I don’t know what black magic was going on here. The techonology of the Butterfly Lovers show I described at the start of the trip with the translucent projection screens around a stage was cranked up to the max.
They described it as augmented reality and you couldn’t see a screen at all in front of the single big stage but projections appeared out of thin air, completely covering up the action when required. This was complimented by a huge screen behind the stage as well.
Sometimes they used that lying on the floor of the trick with more projections and a giant mirror to make it look like people were flying and it was overall pretty epic.

Same closed for winter story with the rapids, but wow.

Legend of Nuwa has had an upgraded entrance façade since the other parks as well. She’s much bigger and more detailed and the fighting blokes aren’t normally there.

In fact the whole package felt like a Legend of Nuwa 1.1 to me. I may be suppressing things but it felt like there were a couple more details thrown in. Most importantly it was running with a ton more ferocity.
Properly vicious movements from the car that make you concerned for your safety.
Do they weaken over time or do they just make them better now?

They’ve got another cool show here that I’ve seen before – Legend of Lady Meng Jiang, that contains a brick version of the bubble ballet amongst other things. Good lineup.

And something else that stands out to me about this park is how each attraction has much more of it’s own dedicated themed area.
Often they can look amazing out front, but where they are is a bit plonked amongst everything else.

#3 Big Top

Not quite as pretty, but it’s in the kids area themed to Boonie Bear at the circus.

I like the Orkanen layout. The opening drop and turn are really good and it’s generally much less meandering than the smaller models.

They had the most relaxed staff in China here. You could just walk in and sit on the train at any time without any of the usual batching nonsense. Or even have a nose around the operator’s box because they’d just disappear down the queue for a chat while people were taking their seats. And it’s one of very few rides in China, if any, that I’ve been allowed to keep my glasses on. A nation that doesn’t like them on gentle flat rides.

Maybe it is pretty after all.

Maybe I’ve just got a thing for reflections now.

I hadn’t done this drop tower ride, The Plummet for about 3 years, back in my first Fantawild where I despised the place. Maybe that gave me a bad impression of it.

Nah, it still sucks. So much wasted potential. It has that horrible controlled sensation all the way up and all the way down.
It has doors at the top that make it look like it’s trying to be Tower of Terror. But it doesn’t do anything.
It has screens in the middle that make it look like it’s going to do something cool.
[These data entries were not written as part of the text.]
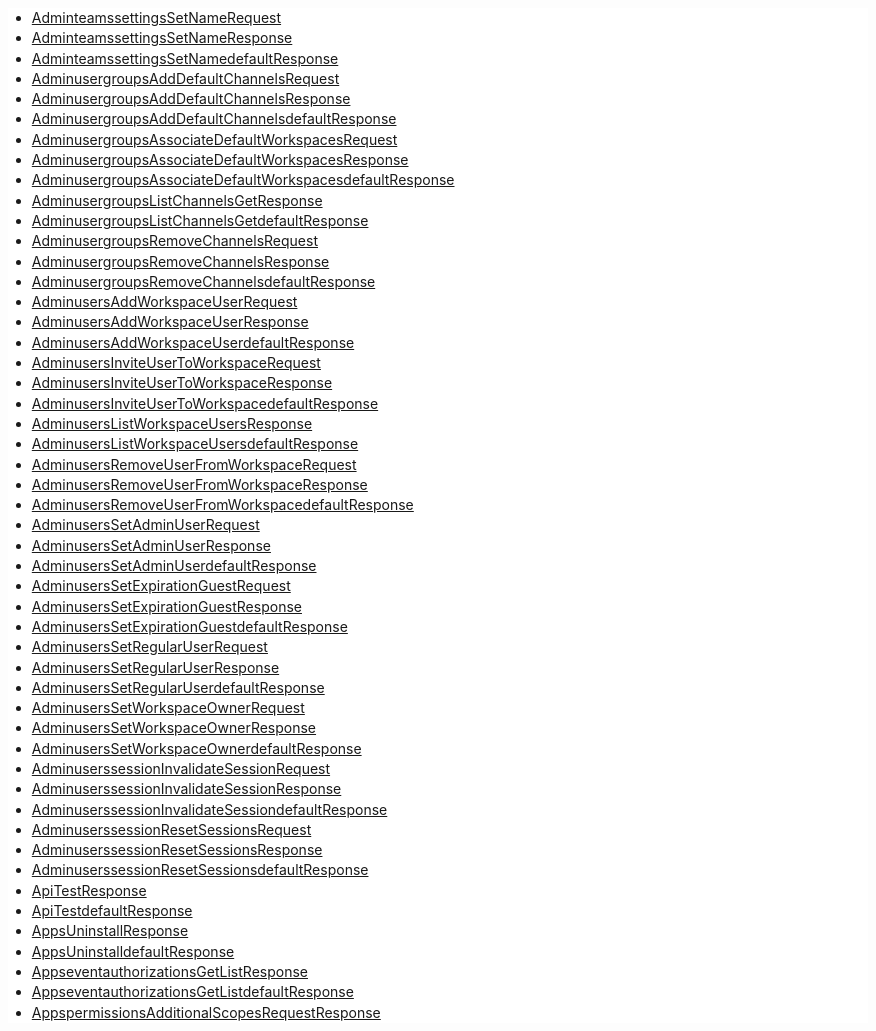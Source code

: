  - [AdminteamssettingsSetNameRequest](docs/AdminteamssettingsSetNameRequest.md)
 - [AdminteamssettingsSetNameResponse](docs/AdminteamssettingsSetNameResponse.md)
 - [AdminteamssettingsSetNamedefaultResponse](docs/AdminteamssettingsSetNamedefaultResponse.md)
 - [AdminusergroupsAddDefaultChannelsRequest](docs/AdminusergroupsAddDefaultChannelsRequest.md)
 - [AdminusergroupsAddDefaultChannelsResponse](docs/AdminusergroupsAddDefaultChannelsResponse.md)
 - [AdminusergroupsAddDefaultChannelsdefaultResponse](docs/AdminusergroupsAddDefaultChannelsdefaultResponse.md)
 - [AdminusergroupsAssociateDefaultWorkspacesRequest](docs/AdminusergroupsAssociateDefaultWorkspacesRequest.md)
 - [AdminusergroupsAssociateDefaultWorkspacesResponse](docs/AdminusergroupsAssociateDefaultWorkspacesResponse.md)
 - [AdminusergroupsAssociateDefaultWorkspacesdefaultResponse](docs/AdminusergroupsAssociateDefaultWorkspacesdefaultResponse.md)
 - [AdminusergroupsListChannelsGetResponse](docs/AdminusergroupsListChannelsGetResponse.md)
 - [AdminusergroupsListChannelsGetdefaultResponse](docs/AdminusergroupsListChannelsGetdefaultResponse.md)
 - [AdminusergroupsRemoveChannelsRequest](docs/AdminusergroupsRemoveChannelsRequest.md)
 - [AdminusergroupsRemoveChannelsResponse](docs/AdminusergroupsRemoveChannelsResponse.md)
 - [AdminusergroupsRemoveChannelsdefaultResponse](docs/AdminusergroupsRemoveChannelsdefaultResponse.md)
 - [AdminusersAddWorkspaceUserRequest](docs/AdminusersAddWorkspaceUserRequest.md)
 - [AdminusersAddWorkspaceUserResponse](docs/AdminusersAddWorkspaceUserResponse.md)
 - [AdminusersAddWorkspaceUserdefaultResponse](docs/AdminusersAddWorkspaceUserdefaultResponse.md)
 - [AdminusersInviteUserToWorkspaceRequest](docs/AdminusersInviteUserToWorkspaceRequest.md)
 - [AdminusersInviteUserToWorkspaceResponse](docs/AdminusersInviteUserToWorkspaceResponse.md)
 - [AdminusersInviteUserToWorkspacedefaultResponse](docs/AdminusersInviteUserToWorkspacedefaultResponse.md)
 - [AdminusersListWorkspaceUsersResponse](docs/AdminusersListWorkspaceUsersResponse.md)
 - [AdminusersListWorkspaceUsersdefaultResponse](docs/AdminusersListWorkspaceUsersdefaultResponse.md)
 - [AdminusersRemoveUserFromWorkspaceRequest](docs/AdminusersRemoveUserFromWorkspaceRequest.md)
 - [AdminusersRemoveUserFromWorkspaceResponse](docs/AdminusersRemoveUserFromWorkspaceResponse.md)
 - [AdminusersRemoveUserFromWorkspacedefaultResponse](docs/AdminusersRemoveUserFromWorkspacedefaultResponse.md)
 - [AdminusersSetAdminUserRequest](docs/AdminusersSetAdminUserRequest.md)
 - [AdminusersSetAdminUserResponse](docs/AdminusersSetAdminUserResponse.md)
 - [AdminusersSetAdminUserdefaultResponse](docs/AdminusersSetAdminUserdefaultResponse.md)
 - [AdminusersSetExpirationGuestRequest](docs/AdminusersSetExpirationGuestRequest.md)
 - [AdminusersSetExpirationGuestResponse](docs/AdminusersSetExpirationGuestResponse.md)
 - [AdminusersSetExpirationGuestdefaultResponse](docs/AdminusersSetExpirationGuestdefaultResponse.md)
 - [AdminusersSetRegularUserRequest](docs/AdminusersSetRegularUserRequest.md)
 - [AdminusersSetRegularUserResponse](docs/AdminusersSetRegularUserResponse.md)
 - [AdminusersSetRegularUserdefaultResponse](docs/AdminusersSetRegularUserdefaultResponse.md)
 - [AdminusersSetWorkspaceOwnerRequest](docs/AdminusersSetWorkspaceOwnerRequest.md)
 - [AdminusersSetWorkspaceOwnerResponse](docs/AdminusersSetWorkspaceOwnerResponse.md)
 - [AdminusersSetWorkspaceOwnerdefaultResponse](docs/AdminusersSetWorkspaceOwnerdefaultResponse.md)
 - [AdminuserssessionInvalidateSessionRequest](docs/AdminuserssessionInvalidateSessionRequest.md)
 - [AdminuserssessionInvalidateSessionResponse](docs/AdminuserssessionInvalidateSessionResponse.md)
 - [AdminuserssessionInvalidateSessiondefaultResponse](docs/AdminuserssessionInvalidateSessiondefaultResponse.md)
 - [AdminuserssessionResetSessionsRequest](docs/AdminuserssessionResetSessionsRequest.md)
 - [AdminuserssessionResetSessionsResponse](docs/AdminuserssessionResetSessionsResponse.md)
 - [AdminuserssessionResetSessionsdefaultResponse](docs/AdminuserssessionResetSessionsdefaultResponse.md)
 - [ApiTestResponse](docs/ApiTestResponse.md)
 - [ApiTestdefaultResponse](docs/ApiTestdefaultResponse.md)
 - [AppsUninstallResponse](docs/AppsUninstallResponse.md)
 - [AppsUninstalldefaultResponse](docs/AppsUninstalldefaultResponse.md)
 - [AppseventauthorizationsGetListResponse](docs/AppseventauthorizationsGetListResponse.md)
 - [AppseventauthorizationsGetListdefaultResponse](docs/AppseventauthorizationsGetListdefaultResponse.md)
 - [AppspermissionsAdditionalScopesRequestResponse](docs/AppspermissionsAdditionalScopesRequestResponse.md)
But it doesn’t do anything.
Very slowly drifts past a snake on them at the end of the ride cycle while the hardware hisses loudly.
Staff were friendly though, sneaking me up the exit path just before the sequence was about to start. High chance it was time slotted

I’ve managed to put the Marvels of Chinese Culture off at about 10 parks previously. Finally gave it a go on this day.
Expected a lengthy 3D cinema that wasn’t particularly interesting, but actually got a brief and graphic history of all the different Chinese dynasties and the various wars involved.
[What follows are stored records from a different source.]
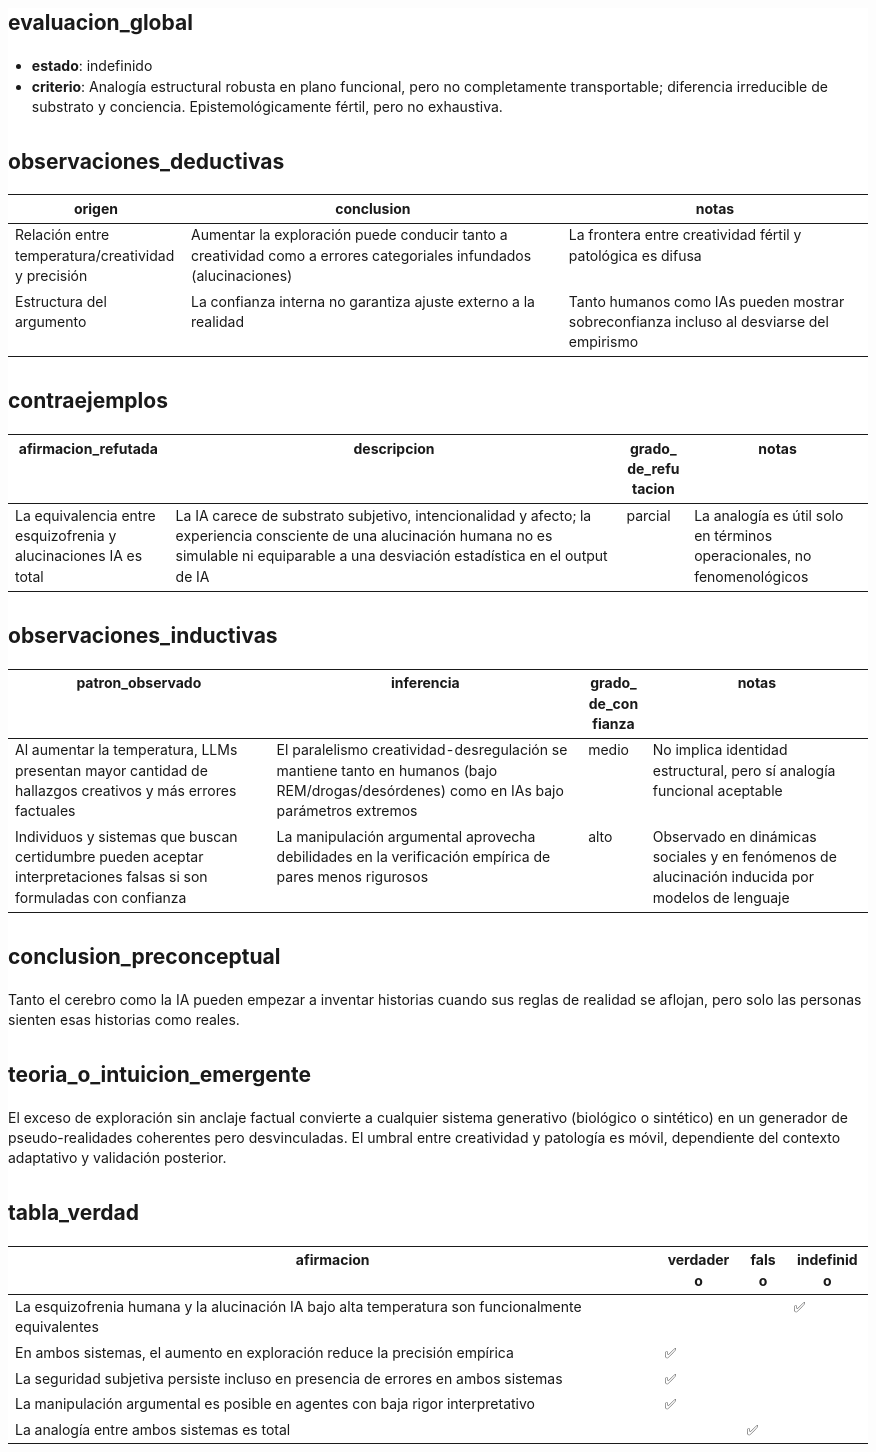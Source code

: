 ## evaluacion_global

- **estado**: indefinido
- **criterio**: Analogía estructural robusta en plano funcional, pero no completamente transportable; diferencia irreducible de substrato y conciencia. Epistemológicamente fértil, pero no exhaustiva.

## observaciones_deductivas

| origen | conclusion | notas |
| --- | --- | --- |
| Relación entre temperatura/creatividad y precisión | Aumentar la exploración puede conducir tanto a creatividad como a errores categoriales infundados (alucinaciones) | La frontera entre creatividad fértil y patológica es difusa |
| Estructura del argumento | La confianza interna no garantiza ajuste externo a la realidad | Tanto humanos como IAs pueden mostrar sobreconfianza incluso al desviarse del empirismo |

## contraejemplos

| afirmacion_refutada | descripcion | grado_de_refutacion | notas |
| --- | --- | --- | --- |
| La equivalencia entre esquizofrenia y alucinaciones IA es total | La IA carece de substrato subjetivo, intencionalidad y afecto; la experiencia consciente de una alucinación humana no es simulable ni equiparable a una desviación estadística en el output de IA | parcial | La analogía es útil solo en términos operacionales, no fenomenológicos |

## observaciones_inductivas

| patron_observado | inferencia | grado_de_confianza | notas |
| --- | --- | --- | --- |
| Al aumentar la temperatura, LLMs presentan mayor cantidad de hallazgos creativos y más errores factuales | El paralelismo creatividad-desregulación se mantiene tanto en humanos (bajo REM/drogas/desórdenes) como en IAs bajo parámetros extremos | medio | No implica identidad estructural, pero sí analogía funcional aceptable |
| Individuos y sistemas que buscan certidumbre pueden aceptar interpretaciones falsas si son formuladas con confianza | La manipulación argumental aprovecha debilidades en la verificación empírica de pares menos rigurosos | alto | Observado en dinámicas sociales y en fenómenos de alucinación inducida por modelos de lenguaje |

## conclusion_preconceptual

Tanto el cerebro como la IA pueden empezar a inventar historias cuando sus reglas de realidad se aflojan, pero solo las personas sienten esas historias como reales.

## teoria_o_intuicion_emergente

El exceso de exploración sin anclaje factual convierte a cualquier sistema generativo (biológico o sintético) en un generador de pseudo-realidades coherentes pero desvinculadas. El umbral entre creatividad y patología es móvil, dependiente del contexto adaptativo y validación posterior.

## tabla_verdad

| afirmacion | verdadero | falso | indefinido |
| --- | --- | --- | --- |
| La esquizofrenia humana y la alucinación IA bajo alta temperatura son funcionalmente equivalentes |  |  | ✅ |
| En ambos sistemas, el aumento en exploración reduce la precisión empírica | ✅ |  |  |
| La seguridad subjetiva persiste incluso en presencia de errores en ambos sistemas | ✅ |  |  |
| La manipulación argumental es posible en agentes con baja rigor interpretativo | ✅ |  |  |
| La analogía entre ambos sistemas es total |  | ✅ |  |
From other reports I’m not sure if these are all the same now, even if the names are.
It was decent enough.

This was amazing. Another boat ride with a new theme, River of Tales is all about 4 letter Chinese idioms or ‘Chengyu’, represented by scenes.

‘To send charcoal in snowy weather.’

https://en.wikipedia.org/wiki/Chengyu#Chinese_examples
Have a read, they’re great.

Rerides until satisfied then, followed by a slight sadness on departure.

Really, really liked this place. I thought I would be done after the Asian Legend park on this trip but even after so much fatigue I fell in love with Fantawild all over again here. They’re now by far my favourite chain in the country – and it’s taken them long enough. Ningbo was clearly an anomaly and I’ll take the Adventure parks as a learning process for them to develop their rides further. This is a spectacular example of that process continuing.

I shall now follow their future with greater interest than ever.
Sunac can suck it.

Day 14


China 01/20 – Canton Tower

I can’t maintain the poorly held suspense about Dueling Dragons any longer.

The weekend arrived. I went hunting on the website to find specific ride opening times rather than risk turning up several hours too early for the dragons again.
10:30 you say?
Time for a revisit.

Day 12 – Guangzhou Sunac Land again

Of course they weren’t sticking to it. Got to the entrance of the ride. 12:00 opening.
Sat on a bench for an hour, depressingly noticing that the amount of people in the park was exactly the same as it had been on the Wednesday.

They tested both sides separately, exactly as they had on the Wednesday. I stood and watched the staff activity in the station intently. They were up in the red station, wiping down the railings and the baggage holders. Making it presentable? Then they put a rope across the stairs and went back down to the green one.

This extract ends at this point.